3:2, 1:1, 5:4, 16:9 and so on. When we get a camera it comes complete with an aspect ratio. Indeed, some now come with a switch or menu item to simulate various aspect ratios, but basically our sensor size, film size, glass plate or paper negative gives us our aspect ratio.
And off we go and play with it.
It becomes our frame. The border we work within. It confines our vision and gives structure to our images. In fact, I struggle to think of anything which has a greater overall influence on our compositions than the aspect ratio of our chosen camera. It has a tendency to dictate to us how we compose our images.
But we don’t have to be limited by the ratio we are given by the camera. In fact I would put it more strongly than that. Our choice of aspect ratio shouldn’t be determined by our sensor ratio or film size. Rather, it should be governed by our subject matter and composition. We should be looking at our image making in the opposite way than most of us do.
It is so easy on location to work exclusively with the frame we are presented with, trying to fit the components before us into our rectangle. But in many cases this does not produce the strongest image. It is harder, but it is worth the effort, to look more closely at what the key elements of our image are and then visualise what aspect ratio best contains them.

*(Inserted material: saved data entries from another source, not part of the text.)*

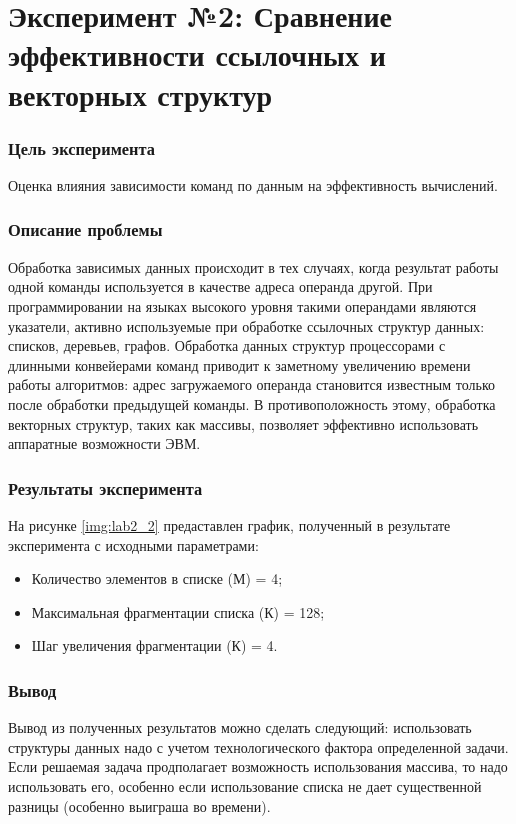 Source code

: \chapter*{Эксперимент №2: Сравнение эффективности ссылочных и векторных структур}

\subsection*{Цель эксперимента}
Оценка влияния зависимости команд по данным на эффективность вычислений. 

\subsection*{Описание проблемы}
Обработка зависимых данных происходит в тех случаях, когда результат работы одной команды используется в качестве адреса операнда другой. При программировании на языках высокого уровня такими операндами являются указатели, активно используемые при обработке ссылочных структур данных: списков, деревьев, графов. Обработка данных структур процессорами с длинными конвейерами команд приводит к заметному увеличению времени работы алгоритмов: адрес загружаемого операнда становится известным только после обработки предыдущей команды. В противоположность этому, обработка векторных структур, таких как массивы, позволяет эффективно использовать аппаратные возможности ЭВМ. 

\subsection*{Результаты эксперимента}
На рисунке \ref{img:lab2_2} предаставлен график, полученный в результате эксперимента с исходными параметрами:
\begin{itemize}
	\item Количество элементов в списке (М) = 4;
	\item Максимальная фрагментации списка (К) = 128;
	\item Шаг увеличения фрагментации (К) = 4.
\end{itemize}

\newpage

\subsection*{Вывод}
Вывод из полученных результатов можно сделать следующий: использовать структуры данных надо с учетом технологического фактора определенной задачи. Если решаемая задача продполагает возможность использования массива, то надо использовать его, особенно если использование списка не дает существенной разницы (особенно выиграша во времени).



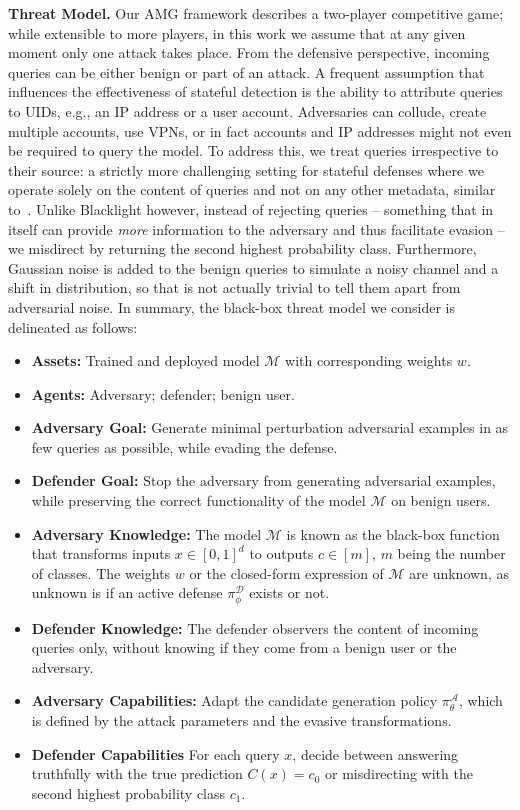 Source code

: \textbf{Threat Model.} Our AMG framework describes a two-player competitive game; while extensible to more players, in this work we assume that at any given moment only one attack takes place.
From the defensive perspective, incoming queries can be either benign or part of an attack.
A frequent assumption that influences the effectiveness of stateful detection is the ability to attribute queries to UIDs, e.g., an IP address or a user account.
Adversaries can collude, create multiple accounts, use VPNs, or in fact accounts and IP addresses might not even be required to query the model.
To address this, we treat queries irrespective to their source: a strictly more challenging setting for stateful defenses where we operate solely on the content of queries and not on any other metadata, similar to~\cite{li2022blacklight}.
Unlike Blacklight however, instead of rejecting queries -- something that in itself can provide \textit{more} information to the adversary and thus facilitate evasion \cite{feng2023stateful} -- we misdirect by returning the second highest probability class.
Furthermore, Gaussian noise is added to the benign queries to simulate a noisy channel and a shift in distribution, so that is not actually trivial to tell them apart from adversarial noise.
In summary, the black-box threat model we consider is delineated as follows:

\begin{itemize}
    \item \textbf{Assets:} Trained and deployed model $\mathcal{M}$ with corresponding weights ${w}$.
    \item \textbf{Agents:} Adversary; defender; benign user.
    \item \textbf{Adversary Goal:} Generate minimal perturbation adversarial examples in as few queries as possible, while evading the defense.
    \item \textbf{Defender Goal:} Stop the adversary from generating adversarial examples, while preserving the correct functionality of the model $\mathcal{M}$ on benign users.
    \item \textbf{Adversary Knowledge:} The model $\mathcal{M}$ is known as the black-box function that transforms inputs $x \in [0,1]^d$ to outputs $c \in [m]$, $m$ being the number of classes. The weights ${w}$ or the closed-form expression of $\mathcal{M}$ are unknown, as unknown is if an active defense $\pi_\phi^{\mathcal{D}}$ exists or not.
    \item \textbf{Defender Knowledge:} The defender observers the content of incoming queries only, without knowing if they come from a benign user or the adversary.
    \item \textbf{Adversary Capabilities:} Adapt the candidate generation policy $\pi^{\mathcal{A}}_\theta$, which is defined by the attack parameters and the evasive transformations.
    \item \textbf{Defender Capabilities} For each query $x$, decide between answering truthfully with the true prediction $C(x) = c_0$ or misdirecting with the second highest probability class $c_1$.
\end{itemize}

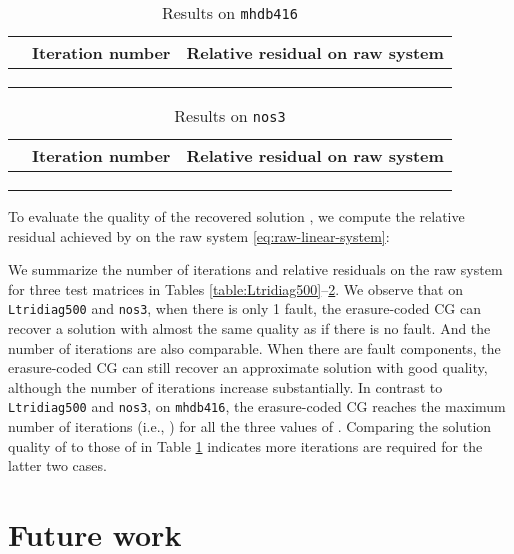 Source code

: \documentclass[11pt]{article}
\begin{document}
\begin{table}[t]
\caption{{Results on {\tt mhdb416}}}
\begin{center}
\begin{tabular}{lll}
  \toprule
   & Iteration number & Relative residual on raw system\\
  \midrule
   &  &  \\
   &  &  \\
   &  & \\
  \bottomrule
 \end{tabular}
\end{center}
\label{table:mhdb416}
\end{table}

\begin{table}[t]
\caption{{Results on {\tt nos3}}}
\begin{center}
\begin{tabular}{lll}
  \toprule
   & Iteration number & Relative residual on raw system \\
  \midrule
   &  &  \\
   &  &  \\
   &  & \\
  \bottomrule
 \end{tabular}
\end{center}
\label{table:nos3}
\end{table}

To evaluate the quality of the recovered solution , we compute the relative residual achieved by  on the raw system \eqref{eq:raw-linear-system}: 
 
We summarize the number of iterations and relative residuals on the raw system for three test matrices in Tables \ref{table:Ltridiag500}--\ref{table:nos3}. We observe that on {\tt Ltridiag500} and {\tt nos3}, when there is only 1 fault, the erasure-coded CG can recover a solution with almost the same quality as if there is no fault. And the number of iterations are also comparable. When there are  fault components, the erasure-coded CG can still recover an approximate solution with good quality, although the number of iterations increase substantially. In contrast to {\tt Ltridiag500} and {\tt nos3}, on {\tt mhdb416}, the erasure-coded CG reaches the maximum number of iterations (i.e., ) for all the three values of . Comparing the solution quality of  to those of  in Table \ref{table:mhdb416} indicates more iterations are required for the latter two cases.

\section{Future work}
\end{document}
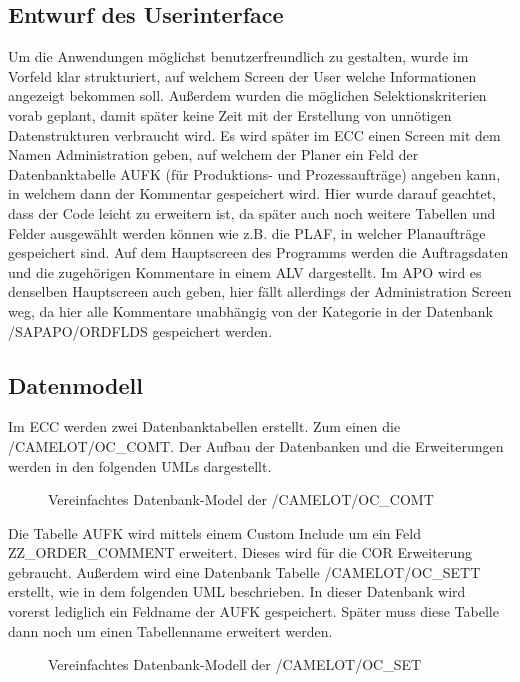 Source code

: \subsection{Entwurf des Userinterface}
\label{sec:Benutzeroberflaeche} 
Um die Anwendungen möglichst benutzerfreundlich zu gestalten, wurde im Vorfeld klar strukturiert, auf welchem Screen der User welche Informationen angezeigt bekommen soll. Außerdem wurden die möglichen Selektionskriterien vorab geplant, damit später keine Zeit mit der Erstellung von unnötigen Datenstrukturen verbraucht wird. Es wird später im \ac{ECC} einen Screen mit dem Namen Administration geben, auf welchem der Planer ein Feld der Datenbanktabelle AUFK (für Produktions- und Prozessaufträge) angeben kann, in welchem dann der Kommentar gespeichert wird. Hier wurde darauf geachtet, dass der Code leicht zu erweitern ist, da später auch noch weitere Tabellen und Felder ausgewählt werden können wie z.B. die PLAF, in welcher Planaufträge gespeichert sind. Auf dem Hauptscreen des Programms werden die Auftragsdaten und die zugehörigen Kommentare in einem \ac{ALV} dargestellt. Im \ac{APO} wird es denselben Hauptscreen auch geben, hier fällt allerdings der Administration Screen weg, da hier alle Kommentare unabhängig von der Kategorie in der Datenbank /SAPAPO/ORDFLDS gespeichert werden. 

\subsection{Datenmodell}
\label{sec:Datenmodell}
Im ECC werden zwei Datenbanktabellen erstellt. Zum einen die /CAMELOT/OC\_COMT. Der Aufbau der Datenbanken und die Erweiterungen werden in den folgenden \ac{UML}s dargestellt.

\begin{figure}[htb]
\centering
{}
\caption{Vereinfachtes Datenbank-Model der /CAMELOT/OC\_COMT}
\label{fig:ECC01}
\end{figure} 

Die Tabelle AUFK wird mittels einem Custom Include um ein Feld ZZ\_ORDER\_COMMENT erweitert. Dieses wird für die COR Erweiterung gebraucht. Außerdem wird eine Datenbank Tabelle /CAMELOT/OC\_SETT erstellt, wie in dem folgenden \ac{UML} beschrieben. In dieser Datenbank wird vorerst lediglich ein Feldname der AUFK gespeichert. Später muss diese Tabelle dann noch um einen Tabellenname erweitert werden.

\begin{figure}[htb]
	\centering
	\caption{Vereinfachtes Datenbank-Modell der /CAMELOT/OC\_SET}
	\label{fig:ECC02}
\end{figure} 

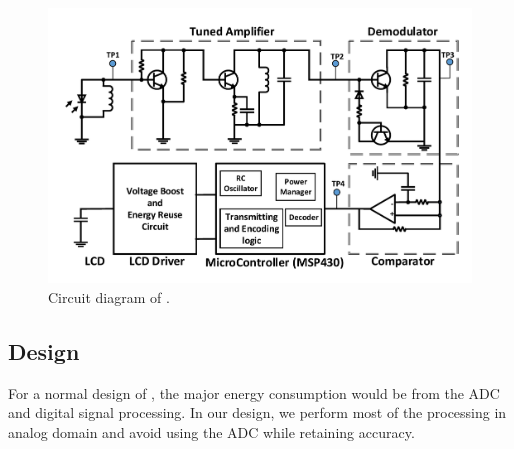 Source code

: \begin{figure}[!th]
\centering
\includegraphics[width=\columnwidth]{fig/tag_diagram.pdf}
\vspace{-1em}
\caption{Circuit diagram of \vitag.}
\label{fig:diagram_tag}
\end{figure}


\subsection{\tagrx Design}

For a normal design of \tagrx, the major energy consumption would be from the ADC and digital signal processing. 
In our design, we perform most of the processing in analog domain and avoid using the ADC while retaining accuracy. 



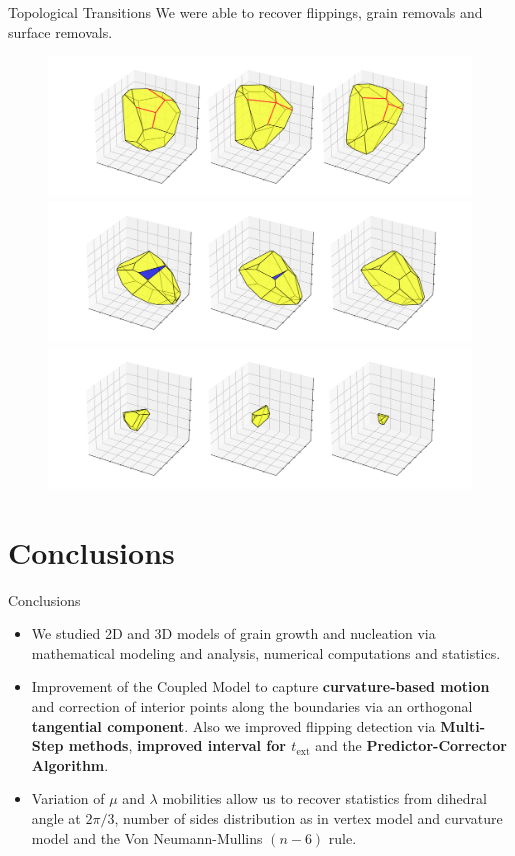 \documentclass[usenames,dvipsnames]{beamer}
\begin{document}
\begin{frame}{Topological Transitions}
We were able to recover flippings, grain removals and surface removals.
\vspace{-0.2em}
\begin{figure}
    \centering
    \includegraphics[scale=0.2]{figures/3d_voronoi/3D_flipping.pdf}\\
    \includegraphics[scale=0.2]{figures/3d_voronoi/3D_surface_removal.pdf}\\
    \includegraphics[scale=0.2]{figures/3d_voronoi/3D_grain_removal.pdf}
\end{figure}
\end{frame}

\section{Conclusions}
\begin{frame}{Conclusions}
\begin{itemize}
    \item We studied 2D and 3D models of grain growth and nucleation via mathematical modeling and analysis, numerical computations and statistics.
    \item Improvement of the Coupled Model to capture \textbf{curvature-based motion} and correction of interior points along the boundaries via an orthogonal \textbf{tangential component}. Also we improved flipping detection via \textbf{Multi-Step methods}, \textbf{improved interval for $t_{\text{ext}}$} and the \textbf{Predictor-Corrector Algorithm}.
    \item Variation of $\mu$ and $\lambda$ mobilities allow us to recover statistics from dihedral angle at $2\pi/3$, number of sides distribution as in vertex model and curvature model and the Von Neumann-Mullins $(n-6)$ rule.
\end{itemize}
\end{frame}
\end{document}
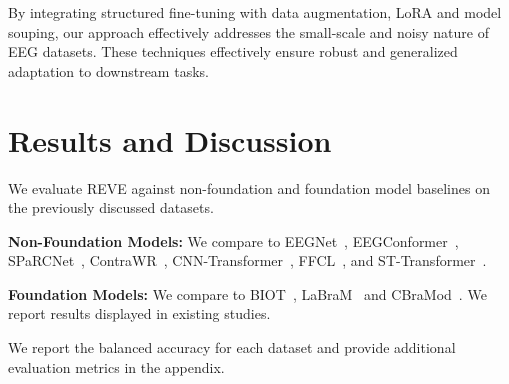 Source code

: \documentclass{article}
\begin{document}
By integrating structured fine-tuning with data augmentation, LoRA and model souping, our approach effectively addresses the small-scale and noisy nature of EEG datasets. These techniques effectively ensure robust and generalized adaptation to downstream tasks.

\section{Results and Discussion}

We evaluate REVE against non-foundation and foundation model baselines on the previously discussed datasets.

\textbf{Non-Foundation Models:} We compare to EEGNet~\citep{lawhern2018eegnet}, EEGConformer~\citep{song2022eeg}, SPaRCNet~\citep{jing2023development}, ContraWR~\citep{yang2021self}, CNN-Transformer~\citep{peh2022transformer}, FFCL~\citep{li2022motor}, and ST-Transformer~\citep{song2021transformer}.

\textbf{Foundation Models:} We compare to BIOT~\citep{yang2024biot}, LaBraM~\citep{jiang2024labram} and CBraMod~\citep{wang2024cbramod}. We report results displayed in existing studies.


We report the balanced accuracy for each dataset and provide additional evaluation metrics in the appendix.
\end{document}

This means either having a good visual ability to frame the scene in our head, or, it is very worthwhile to carry some of those cardboard frames in different ratios through which we can view the scene and examine carefully the possibilities. We may have seen photographers using them and thought they look a bit pretentious or silly, but in fact, this approach works really well. We can both use frames with different aspect ratios and move them closer to our eyes or further away to simulate the effect of shooting at different focal lengths. We can then select the appropriate lens and frame the image, admittedly using the ratio of our camera, but placing objects in the frame in readiness for cropping the image later.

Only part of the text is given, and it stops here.